Pathway could have been made for Link Wray. When the great man first stepped through the door in November 1989 to cut an album for Ace Records, it already had quite a reputation as a no-nonsense, 8-track rock’n’roll studio. Built at the end of the 60s it came into its own after being discovered by Dave Edmunds in the mid-70s, becoming a favourite recording location for pioneering new labels like Chiswick and Stiff.
Not much larger than the average domestic lounge, with wall-to-wall white acoustic tiles and a control room so small that there was barely room for the engineer, Pathway had a lot in common with the legendary three-track shack out in the woods where Link had cut some of his most famous instrumentals back in the old days.
The idea was to get back to basics and try to capture some of the essential guts of those classic recordings, but generally with new material, avoiding the trap of just re-cutting former hits. In the event Link was confident that all he needed was a drummer, and so the Pathway sessions wound up featuring just two people – Link and Headcoats drummer and multi-instrumentalist Bruce Brand. During the course of a week’s recording, they cut enough material for two albums, “Apache” and “Wild Side Of The City Lights”, both released in 1990. The lack of a full band meant that a fair amount of overdubbing was necessary, building the tracks up piece by piece.
Something which added a certain amount of spontaneity to the proceedings was that, according to Bruce, Link arrived with more a set of song titles than actual songs, so that much of it was made up as the sessions progressed. There was also the question of how things should sound. As Bruce recalls: “I was trying to be as authentic as possible. It was stacked against us because a) it wasn’t a full band and b) he actually wanted some of it to sound modern, which is understandable up to a point because it’s now and it’s not 1958, but he did want us to do some disco stuff and I said ‘You’re more likely to alienate the people who do like you rather than get the kids involved’, which was his idea.
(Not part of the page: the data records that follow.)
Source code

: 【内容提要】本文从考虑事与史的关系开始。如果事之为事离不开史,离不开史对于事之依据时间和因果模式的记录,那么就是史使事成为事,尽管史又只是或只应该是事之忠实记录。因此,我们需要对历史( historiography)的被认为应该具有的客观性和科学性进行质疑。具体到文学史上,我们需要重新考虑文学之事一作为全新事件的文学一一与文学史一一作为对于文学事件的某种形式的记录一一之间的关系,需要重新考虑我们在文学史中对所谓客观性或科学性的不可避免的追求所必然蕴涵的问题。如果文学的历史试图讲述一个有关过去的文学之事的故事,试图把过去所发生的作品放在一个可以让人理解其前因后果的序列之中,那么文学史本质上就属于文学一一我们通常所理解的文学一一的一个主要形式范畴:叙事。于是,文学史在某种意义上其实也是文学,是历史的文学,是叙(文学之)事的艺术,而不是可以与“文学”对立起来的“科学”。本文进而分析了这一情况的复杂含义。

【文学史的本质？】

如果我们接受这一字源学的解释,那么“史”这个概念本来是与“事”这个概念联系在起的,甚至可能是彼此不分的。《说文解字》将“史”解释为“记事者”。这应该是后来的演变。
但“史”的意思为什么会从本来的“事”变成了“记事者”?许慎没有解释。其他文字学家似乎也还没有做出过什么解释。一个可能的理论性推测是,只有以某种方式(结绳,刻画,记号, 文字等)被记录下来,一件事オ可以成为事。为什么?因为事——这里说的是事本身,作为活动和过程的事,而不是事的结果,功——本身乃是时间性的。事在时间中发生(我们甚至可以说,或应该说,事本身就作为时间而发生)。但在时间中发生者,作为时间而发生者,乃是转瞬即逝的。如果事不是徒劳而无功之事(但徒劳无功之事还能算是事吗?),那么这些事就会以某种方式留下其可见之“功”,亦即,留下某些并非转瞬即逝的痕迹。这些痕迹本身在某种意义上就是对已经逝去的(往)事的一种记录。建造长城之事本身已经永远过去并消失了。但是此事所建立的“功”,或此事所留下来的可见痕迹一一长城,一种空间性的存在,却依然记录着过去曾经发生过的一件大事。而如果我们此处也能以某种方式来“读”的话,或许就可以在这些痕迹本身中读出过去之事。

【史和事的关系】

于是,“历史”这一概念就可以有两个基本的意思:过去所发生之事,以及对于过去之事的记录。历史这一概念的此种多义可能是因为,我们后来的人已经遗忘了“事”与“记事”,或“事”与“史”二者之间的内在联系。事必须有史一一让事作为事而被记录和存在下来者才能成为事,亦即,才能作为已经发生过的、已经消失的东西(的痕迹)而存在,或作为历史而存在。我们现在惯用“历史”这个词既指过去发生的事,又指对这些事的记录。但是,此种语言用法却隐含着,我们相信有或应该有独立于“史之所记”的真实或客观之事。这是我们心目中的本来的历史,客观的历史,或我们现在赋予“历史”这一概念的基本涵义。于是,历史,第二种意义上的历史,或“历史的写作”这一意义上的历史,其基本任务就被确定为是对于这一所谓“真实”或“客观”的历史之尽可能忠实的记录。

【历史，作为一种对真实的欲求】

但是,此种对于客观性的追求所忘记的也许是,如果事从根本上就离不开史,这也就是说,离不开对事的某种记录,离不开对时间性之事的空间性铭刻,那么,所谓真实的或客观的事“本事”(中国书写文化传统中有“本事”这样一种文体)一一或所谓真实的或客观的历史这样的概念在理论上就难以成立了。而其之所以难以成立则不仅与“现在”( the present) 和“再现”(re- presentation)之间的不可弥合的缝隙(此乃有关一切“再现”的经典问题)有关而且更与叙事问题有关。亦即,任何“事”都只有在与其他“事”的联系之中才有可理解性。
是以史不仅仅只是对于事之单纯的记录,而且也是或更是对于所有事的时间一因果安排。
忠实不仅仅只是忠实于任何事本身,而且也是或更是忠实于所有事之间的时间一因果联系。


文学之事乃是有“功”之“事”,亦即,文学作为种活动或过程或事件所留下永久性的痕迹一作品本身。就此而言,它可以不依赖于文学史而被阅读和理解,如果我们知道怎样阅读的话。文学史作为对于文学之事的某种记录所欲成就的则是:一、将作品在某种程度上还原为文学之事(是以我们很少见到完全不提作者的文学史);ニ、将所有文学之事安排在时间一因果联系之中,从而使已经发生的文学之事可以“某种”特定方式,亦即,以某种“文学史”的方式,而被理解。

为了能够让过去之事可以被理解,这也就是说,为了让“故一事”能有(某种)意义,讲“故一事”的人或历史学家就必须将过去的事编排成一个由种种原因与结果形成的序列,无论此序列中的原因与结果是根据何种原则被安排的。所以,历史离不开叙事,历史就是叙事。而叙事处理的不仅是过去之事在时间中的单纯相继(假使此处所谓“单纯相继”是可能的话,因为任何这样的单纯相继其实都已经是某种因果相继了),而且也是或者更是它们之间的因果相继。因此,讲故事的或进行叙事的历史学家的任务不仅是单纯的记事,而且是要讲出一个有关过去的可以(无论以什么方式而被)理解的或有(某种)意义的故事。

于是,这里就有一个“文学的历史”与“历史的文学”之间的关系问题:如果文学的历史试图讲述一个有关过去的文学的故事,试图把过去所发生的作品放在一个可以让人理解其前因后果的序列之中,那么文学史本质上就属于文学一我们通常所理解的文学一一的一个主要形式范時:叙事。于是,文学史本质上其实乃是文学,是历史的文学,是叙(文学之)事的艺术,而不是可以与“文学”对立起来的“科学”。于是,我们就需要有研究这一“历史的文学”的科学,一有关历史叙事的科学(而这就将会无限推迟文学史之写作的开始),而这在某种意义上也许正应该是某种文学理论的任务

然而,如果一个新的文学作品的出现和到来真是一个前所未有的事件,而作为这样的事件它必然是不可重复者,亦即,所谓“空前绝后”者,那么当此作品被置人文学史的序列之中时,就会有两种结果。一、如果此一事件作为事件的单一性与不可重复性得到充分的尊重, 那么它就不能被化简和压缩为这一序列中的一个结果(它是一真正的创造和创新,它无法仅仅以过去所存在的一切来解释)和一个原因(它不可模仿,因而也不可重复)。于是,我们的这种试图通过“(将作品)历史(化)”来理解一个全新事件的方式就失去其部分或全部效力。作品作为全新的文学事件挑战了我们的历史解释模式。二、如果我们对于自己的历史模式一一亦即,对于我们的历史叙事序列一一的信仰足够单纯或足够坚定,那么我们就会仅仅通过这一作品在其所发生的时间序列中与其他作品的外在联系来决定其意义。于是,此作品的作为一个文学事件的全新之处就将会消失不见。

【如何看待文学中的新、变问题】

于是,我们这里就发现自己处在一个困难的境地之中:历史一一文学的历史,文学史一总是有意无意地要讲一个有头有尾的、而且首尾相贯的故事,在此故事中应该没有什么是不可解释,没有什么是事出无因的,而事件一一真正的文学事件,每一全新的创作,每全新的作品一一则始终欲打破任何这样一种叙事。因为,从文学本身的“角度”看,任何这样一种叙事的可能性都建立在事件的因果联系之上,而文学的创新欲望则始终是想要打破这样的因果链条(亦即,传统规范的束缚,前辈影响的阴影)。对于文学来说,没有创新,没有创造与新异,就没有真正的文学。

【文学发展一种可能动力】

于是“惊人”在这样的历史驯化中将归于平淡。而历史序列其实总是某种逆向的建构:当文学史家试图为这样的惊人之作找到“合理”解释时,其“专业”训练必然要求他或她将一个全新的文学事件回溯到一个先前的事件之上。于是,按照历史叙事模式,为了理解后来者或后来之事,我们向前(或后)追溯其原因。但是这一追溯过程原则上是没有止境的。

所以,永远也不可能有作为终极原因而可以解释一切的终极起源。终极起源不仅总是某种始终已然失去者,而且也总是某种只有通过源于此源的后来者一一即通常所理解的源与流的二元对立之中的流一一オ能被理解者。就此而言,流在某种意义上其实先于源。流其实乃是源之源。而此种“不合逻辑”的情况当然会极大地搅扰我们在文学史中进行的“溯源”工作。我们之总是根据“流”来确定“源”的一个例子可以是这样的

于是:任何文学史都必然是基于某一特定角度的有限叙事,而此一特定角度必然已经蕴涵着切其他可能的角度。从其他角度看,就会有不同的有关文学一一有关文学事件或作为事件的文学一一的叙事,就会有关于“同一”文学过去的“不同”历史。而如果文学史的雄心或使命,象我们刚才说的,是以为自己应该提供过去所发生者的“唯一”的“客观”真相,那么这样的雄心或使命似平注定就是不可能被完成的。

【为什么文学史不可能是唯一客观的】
He wanted to do disco to appeal to the kids but this was 1989 and disco had died when?”
Link may have wanted to capture the spirit of disco, Bruce was looking for authenticity, and squeezed into Pathway’s tiny control room attempting to somehow capture it all on tape, was the engineer, who according to Bruce, was somewhat new to all this, having been a commodities broker in New Zealand. : “I thought, ‘Right, we’re here to do a Link Wray session, in Pathway, with a commodities broker from New Zealand who’s also a jazz-funk drummer…’”
An unlikely combination, perhaps, but they succeeded in capturing some of Link’s best performances since his Swan-label heyday.